Peking sehen und sterben
Profis am Werk
Das ist er also, der lange erwartete 4. Teil der „Avatar“- Reihe. Der oberflächliche Eindruck ist, dass Ivan Ertlov seine Professionalisierung gnadenlos vorangetrieben hat. Coverdesign, Satz, Korrektorat – all das wirkt nicht mehr wie ein Selfpublisherbuch, sondern wie eine durchaus wertige Verlagsausgabe. Das werden viele Leser goutieren. Ich finde es ein wenig schade, dass die ursprüngliche Underground-Attitude geopfert wurde. Aber nachdem ich mich darüber schon bei „Todessprung“ beschwert hatte, fließt es hier nicht in meine Bewertung ein. Letztendlich zählt der Inhalt – und der ist bissiger denn je.

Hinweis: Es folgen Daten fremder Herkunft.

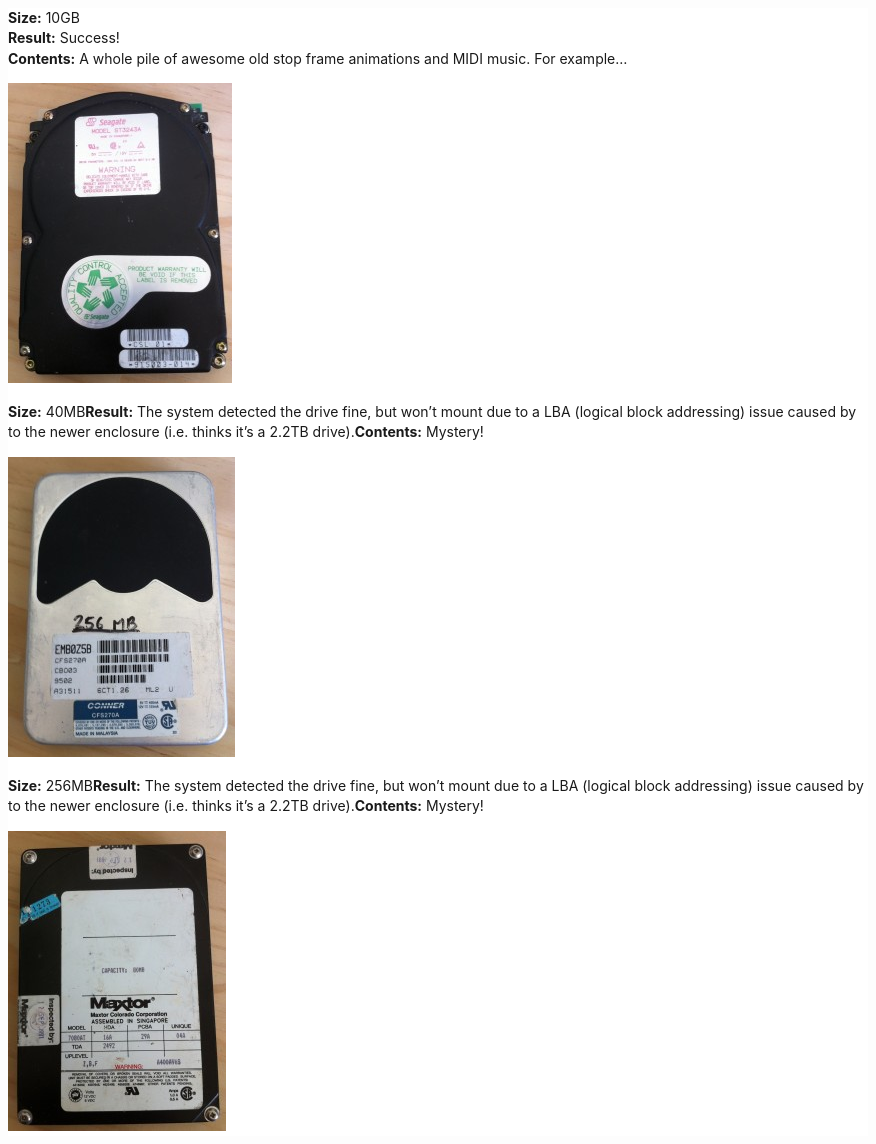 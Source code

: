 **Size:** 10GB  
**Result:** Success!  
**Contents:** A whole pile of awesome old stop frame animations and MIDI music. For example…

![drive12](/static/blog/12-drive12-224x300.jpg)

**Size:** 40MB**Result:** The system detected the drive fine, but won’t mount due to a LBA (logical block addressing) issue caused by to the newer enclosure (i.e. thinks it’s a 2.2TB drive).**Contents:** Mystery!

![drive13](/static/blog/12-drive13-227x300.jpg)

**Size:** 256MB**Result:** The system detected the drive fine, but won’t mount due to a LBA (logical block addressing) issue caused by to the newer enclosure (i.e. thinks it’s a 2.2TB drive).**Contents:** Mystery!

![drive14](/static/blog/12-drive14-218x300.jpg)
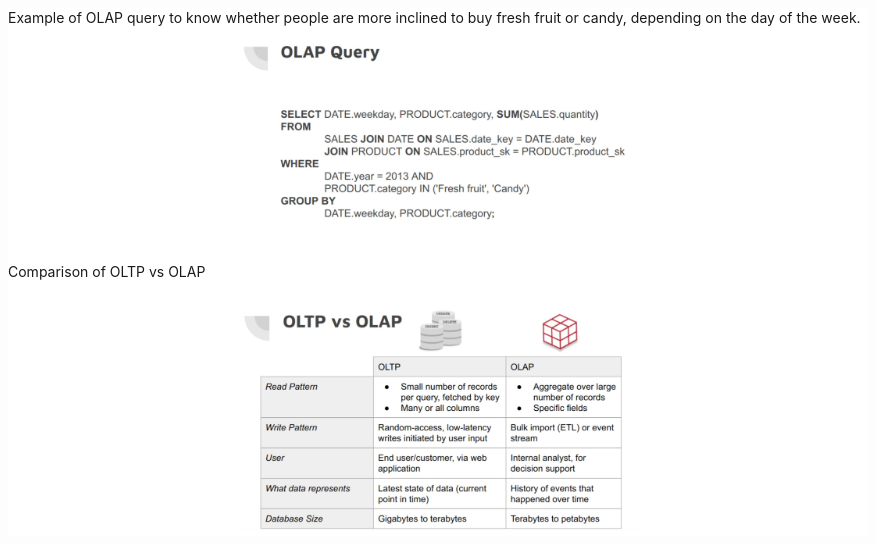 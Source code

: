Example of OLAP query to know whether people are more inclined to buy fresh fruit or candy, depending on the day of the week.

<p align="center" width="100%">
  <img src="https://github.com/aboelkassem/designing-data-intensive-applications-notes/blob/main/Chapters/Chapter%203%20-%20Storage%20and%20Retrieval/images/olap-query.png" width="400" hight="400"/>
</p>

Comparison of OLTP vs OLAP
<p align="center" width="100%">
  <img src="https://github.com/aboelkassem/designing-data-intensive-applications-notes/blob/main/Chapters/Chapter%203%20-%20Storage%20and%20Retrieval/images/olap-vs-oltp.png" width="400" hight="400"/>
</p>
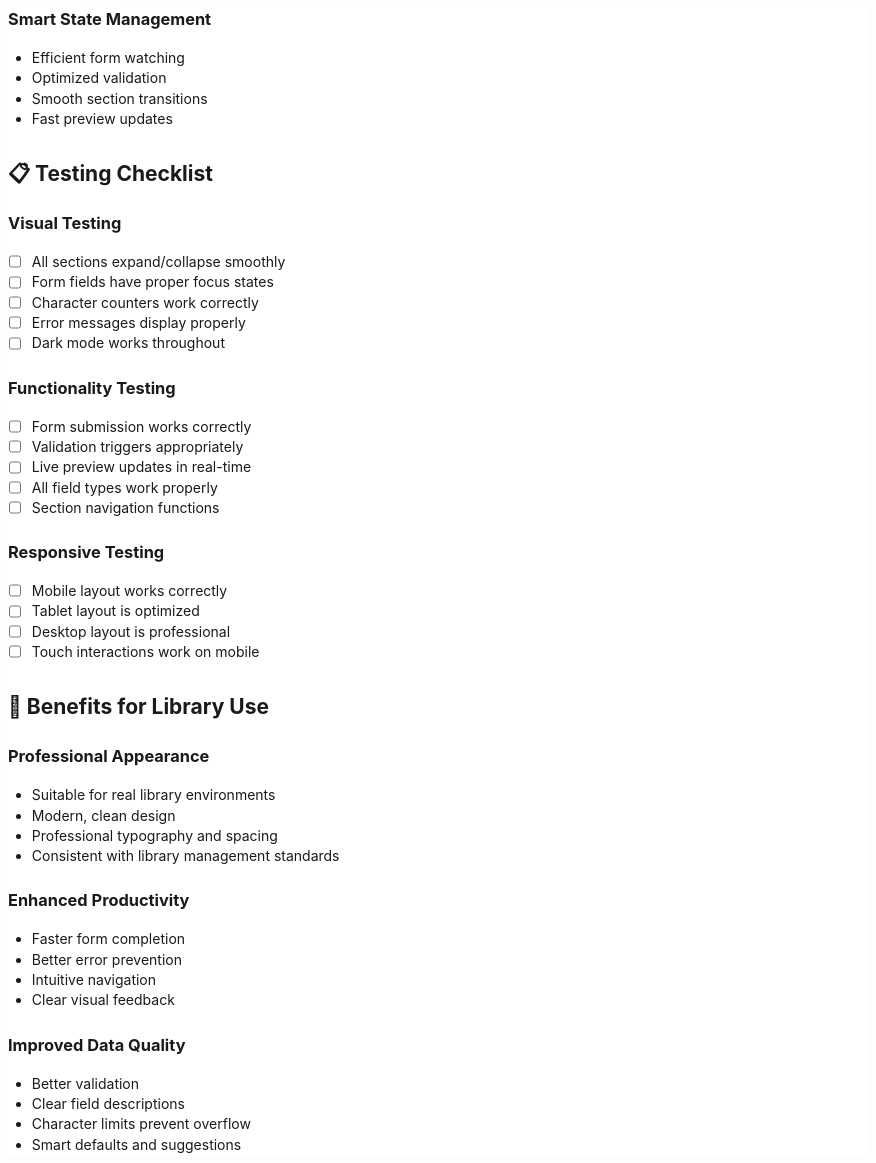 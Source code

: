### Smart State Management
- Efficient form watching
- Optimized validation
- Smooth section transitions
- Fast preview updates

## 📋 Testing Checklist

### Visual Testing
- [ ] All sections expand/collapse smoothly
- [ ] Form fields have proper focus states
- [ ] Character counters work correctly
- [ ] Error messages display properly
- [ ] Dark mode works throughout

### Functionality Testing
- [ ] Form submission works correctly
- [ ] Validation triggers appropriately
- [ ] Live preview updates in real-time
- [ ] All field types work properly
- [ ] Section navigation functions

### Responsive Testing
- [ ] Mobile layout works correctly
- [ ] Tablet layout is optimized
- [ ] Desktop layout is professional
- [ ] Touch interactions work on mobile

## 🎯 Benefits for Library Use

### Professional Appearance
- Suitable for real library environments
- Modern, clean design
- Professional typography and spacing
- Consistent with library management standards

### Enhanced Productivity
- Faster form completion
- Better error prevention
- Intuitive navigation
- Clear visual feedback

### Improved Data Quality
- Better validation
- Clear field descriptions
- Character limits prevent overflow
- Smart defaults and suggestions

Alles dreht sich um Peking
Die Geschichte beginnt und (so viel Spoiler darf sein) endet in Beijing / Peking, wo am Anfang ein alter Freund der Avatar Crew Opfer eines hinterhältigen Anschlages wird. Ein Anschlag, der nicht nur ihm gilt. Sondern allgemein den scheinbar ehrlichen Bestrebungen des Premierministerpräsidenten Xin Pieng, aus dem von Kartellen beherrschten schwarzen Schaf der Nationen ein zumindest graues zu machen. In seiner Wut greift er zum Äußersten – und engagiert die Crew der Avatar, die eigentlich erbitterte Feinde Korechinas sind. Und gar nicht verfügbar, da sie für LunarTech eine mysteriöse Diebstahlserie aufklären sollen. Aber Pieng akzeptiert kein Nein.
Schnitzeljagd um die Welt
Wir erinnern uns: Der Vorgänger „Ganymed, Gone“ litt ein wenig darunter, dass es nur zwei Hauptschauplätze gab. „Showdown Beijing“ kehrt zu den Wurzeln der Serie zurück, übertrumpft sogar „Mutation“ mit einer wunderbar detaillierten Vielfalt an Handlungsorten, denen Ertlov gekonnt Leben einhaucht. Kein Wunder, hat er doch jeden Einzelnen davon selbst besucht – bis auf den Mond. Auf seiner Facebook-Autorenseite konnte man das mitverfolgen. Was ich besonders beeindruckend finde: Er schafft es auch, das Mindset der lokalen Bevölkerung einzufangen. Nachdem meine eigenen Wurzeln in der – politisch neutral formuliert – „chinesischen Einflusssphäre“ liegen, bin ich immer skeptisch, wenn ein westlicher Autor „uns“ schreibt. Aber hier funktioniert es. Die sehr unterschiedlichen Werte- und Gefühlswelten von Hongkong- und Han-Chinesen, Vietnamesen und Kambodschanern sind erstaunlich gut getroffen.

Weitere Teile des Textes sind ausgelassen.